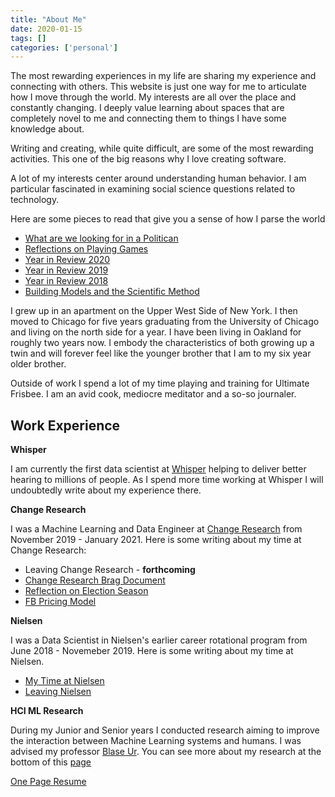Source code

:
 ```yaml
---
title: "About Me"
date: 2020-01-15
tags: []
categories: ['personal']
---
```


The most rewarding experiences in my life are sharing my experience and connecting with others. This website is just one way for me to articulate how I move through the world. My interests are all over the place and constantly changing. I deeply value learning about spaces that are completely novel to me and connecting them to things I have some knowledge about.

Writing and creating, while quite difficult, are some of the most rewarding activities. This one of the big reasons why I love creating software.

A lot of my interests center around understanding human behavior. I am particular fascinated in examining social science questions related to technology.

Here are some pieces to read that give you a sense of how I parse the world
* [What are we looking for in a Politican](#/post/politican_ideaology_leadership)
* [Reflections on Playing Games](#/post/games)
* [Year in Review 2020](#/post/2020_review)
* [Year in Review 2019](#/post/2019_review)
* [Year in Review 2018](#/post/2018_review)
* [Building Models and the Scientific Method](#/post/model_building)

I grew up in an apartment on the Upper West Side of New York. I then moved to Chicago for five years graduating from the University of Chicago and living on the north side for a year. I have been living in Oakland for roughly two years now. I embody the characteristics of both growing up a twin and will forever feel like the younger brother that I am to my six year older brother.

Outside of work I spend a lot of my time playing and training for Ultimate Frisbee. I am an avid cook, mediocre meditator and a so-so journaler.


## Work Experience

**Whisper**

I am currently the first data scientist at [Whisper](https://whisper.ai/) helping to deliver better hearing to millions of people. As I spend more time working at Whisper I will undoubtedly write about my experience there.

**Change Research**

I was a Machine Learning and Data Engineer at [Change Research](https://changeresearch.com/) from November 2019 - January 2021. Here is some writing about my time at Change Research:
- Leaving Change Research - __forthcoming__
- [Change Research Brag Document](#/post/cr_brag_document)
- [Reflection on Election Season](#/post/reflections_on_election_season)
- [FB Pricing Model](#/post/CR_fb_pricing_model)

**Nielsen**

I was a Data Scientist in Nielsen's earlier career rotational program from June 2018 - Novemeber 2019. Here is some writing about my time at Nielsen.

- [My Time at Nielsen](#/post/my_time_at_nielsen)
- [Leaving Nielsen](#/post/leaving_nielsen)

**HCI ML Research**

During my Junior and Senior years I conducted research aiming to improve the interaction between Machine Learning systems and humans. I was advised my professor [Blase Ur](https://www.blaseur.com/). You can see more about my research at the bottom of this [page](/#/research)


[One Page Resume](https://drive.google.com/file/d/1amh29U0kqnstNc9J3JpY2pcmj5gTdjzA/view?usp=sharing)

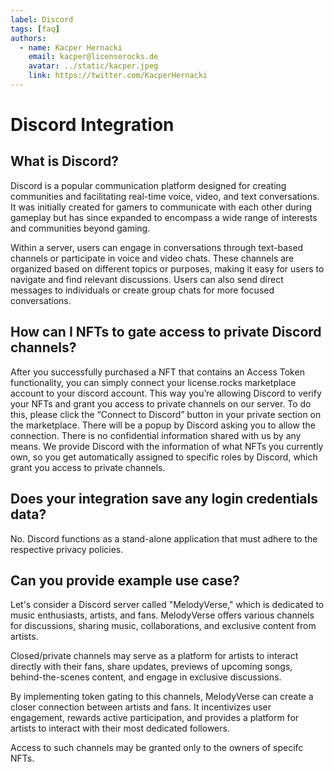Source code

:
 ```yaml
---
label: Discord
tags: [faq]
authors:
  - name: Kacper Hernacki
    email: kacper@licenserocks.de
    avatar: ../static/kacper.jpeg
    link: https://twitter.com/KacperHernacki
---
```


# Discord Integration

## What is Discord?

Discord is a popular communication platform designed for creating communities and facilitating real-time voice, video, and text conversations. It was initially created for gamers to communicate with each other during gameplay but has since expanded to encompass a wide range of interests and communities beyond gaming.

Within a server, users can engage in conversations through text-based channels or participate in voice and video chats. These channels are organized based on different topics or purposes, making it easy for users to navigate and find relevant discussions. Users can also send direct messages to individuals or create group chats for more focused conversations.

## How can I NFTs to gate access to private Discord channels?

After you successfully purchased a NFT that contains an Access Token functionality, you can simply connect your license.rocks marketplace account to your discord account. This way you’re allowing Discord to verify your NFTs and grant you access to private channels on our server. To do this, please click the “Connect to Discord” button in your private section on the marketplace. There will be a popup by Discord asking you to allow the connection. There is no confidential information shared with us by any means. We provide Discord with the information of what NFTs you currently own, so you get automatically assigned to specific roles by Discord, which grant you access to private channels.

## Does your integration save any login credentials data?

No. Discord functions as a stand-alone application that must adhere to the respective privacy policies.

## Can you provide example use case?

Let's consider a Discord server called "MelodyVerse," which is dedicated to music enthusiasts, artists, and fans. MelodyVerse offers various channels for discussions, sharing music, collaborations, and exclusive content from artists.

Closed/private channels may serve as a platform for artists to interact directly with their fans, share updates, previews of upcoming songs, behind-the-scenes content, and engage in exclusive discussions.

By implementing token gating to this channels, MelodyVerse can create a closer connection between artists and fans. It incentivizes user engagement, rewards active participation, and provides a platform for artists to interact with their most dedicated followers. 

Access to such channels may be granted only to the owners of specifc NFTs. 

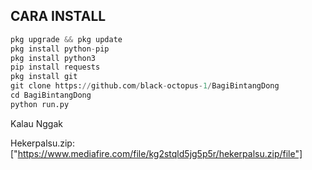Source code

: ## CARA INSTALL

```python
pkg upgrade && pkg update
pkg install python-pip
pkg install python3
pip install requests
pkg install git
git clone https://github.com/black-octopus-1/BagiBintangDong
cd BagiBintangDong
python run.py
```

Kalau Nggak

Hekerpalsu.zip:["https://www.mediafire.com/file/kg2stqld5jg5p5r/hekerpalsu.zip/file"]
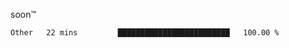 soon™️

<!--START_SECTION:waka-->

```txt
Other   22 mins         █████████████████████████   100.00 %
```

<!--END_SECTION:waka-->
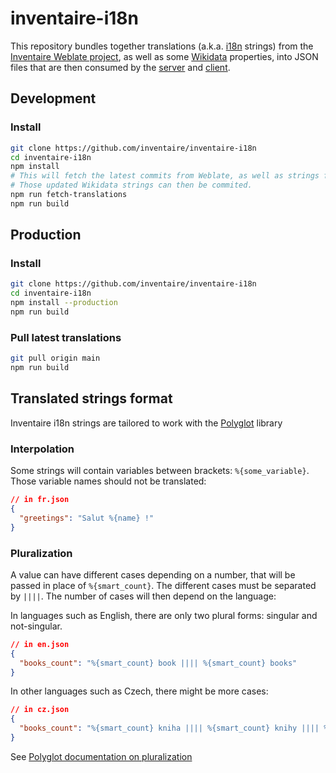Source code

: # inventaire-i18n

This repository bundles together translations (a.k.a. [i18n](https://en.wikipedia.org/wiki/I18n) strings) from the [Inventaire Weblate project](https://weblate.framasoft.org/engage/inventaire/), as well as some [Wikidata](https://wikidata.org) properties, into JSON files that are then consumed by the [server](https://github.com/inventaire/inventaire) and [client](https://github.com/inventaire/inventaire-client).

## Development
### Install
```sh
git clone https://github.com/inventaire/inventaire-i18n
cd inventaire-i18n
npm install
# This will fetch the latest commits from Weblate, as well as strings from Wikidata.
# Those updated Wikidata strings can then be commited.
npm run fetch-translations
npm run build
```

## Production
### Install
```sh
git clone https://github.com/inventaire/inventaire-i18n
cd inventaire-i18n
npm install --production
npm run build
```
### Pull latest translations
```sh
git pull origin main
npm run build
```

## Translated strings format
Inventaire i18n strings are tailored to work with the [Polyglot](http://airbnb.io/polyglot.js/) library

### Interpolation
Some strings will contain variables between brackets: `%{some_variable}`. Those variable names should not be translated:
```json
// in fr.json
{
  "greetings": "Salut %{name} !"
}
```

### Pluralization
A value can have different cases depending on a number, that will be passed in place of `%{smart_count}`. The different cases must be separated by `||||`. The number of cases will then depend on the language:

In languages such as English, there are only two plural forms: singular and not-singular.
```json
// in en.json
{
  "books_count": "%{smart_count} book |||| %{smart_count} books"
}
```
In other languages such as Czech, there might be more cases:
```json
// in cz.json
{
  "books_count": "%{smart_count} kniha |||| %{smart_count} knihy |||| %{smart_count} knih"
}
```

See [Polyglot documentation on pluralization](https://airbnb.io/polyglot.js/#pluralization)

> [About this task] Repeat exactly the lines above, from the line containing "<!--END_SECTION:waka-->" through the last line of the records, inclusive; omit any pictures.

> [Result]
<!--END_SECTION:waka-->
Source code

: # inventaire-i18n

This repository bundles together translations (a.k.a. [i18n](https://en.wikipedia.org/wiki/I18n) strings) from the [Inventaire Weblate project](https://weblate.framasoft.org/engage/inventaire/), as well as some [Wikidata](https://wikidata.org) properties, into JSON files that are then consumed by the [server](https://github.com/inventaire/inventaire) and [client](https://github.com/inventaire/inventaire-client).

## Development
### Install
```sh
git clone https://github.com/inventaire/inventaire-i18n
cd inventaire-i18n
npm install
# This will fetch the latest commits from Weblate, as well as strings from Wikidata.
# Those updated Wikidata strings can then be commited.
npm run fetch-translations
npm run build
```

## Production
### Install
```sh
git clone https://github.com/inventaire/inventaire-i18n
cd inventaire-i18n
npm install --production
npm run build
```
### Pull latest translations
```sh
git pull origin main
npm run build
```

## Translated strings format
Inventaire i18n strings are tailored to work with the [Polyglot](http://airbnb.io/polyglot.js/) library

### Interpolation
Some strings will contain variables between brackets: `%{some_variable}`. Those variable names should not be translated:
```json
// in fr.json
{
  "greetings": "Salut %{name} !"
}
```

### Pluralization
A value can have different cases depending on a number, that will be passed in place of `%{smart_count}`. The different cases must be separated by `||||`. The number of cases will then depend on the language:

In languages such as English, there are only two plural forms: singular and not-singular.
```json
// in en.json
{
  "books_count": "%{smart_count} book |||| %{smart_count} books"
}
```
In other languages such as Czech, there might be more cases:
```json
// in cz.json
{
  "books_count": "%{smart_count} kniha |||| %{smart_count} knihy |||| %{smart_count} knih"
}
```

See [Polyglot documentation on pluralization](https://airbnb.io/polyglot.js/#pluralization)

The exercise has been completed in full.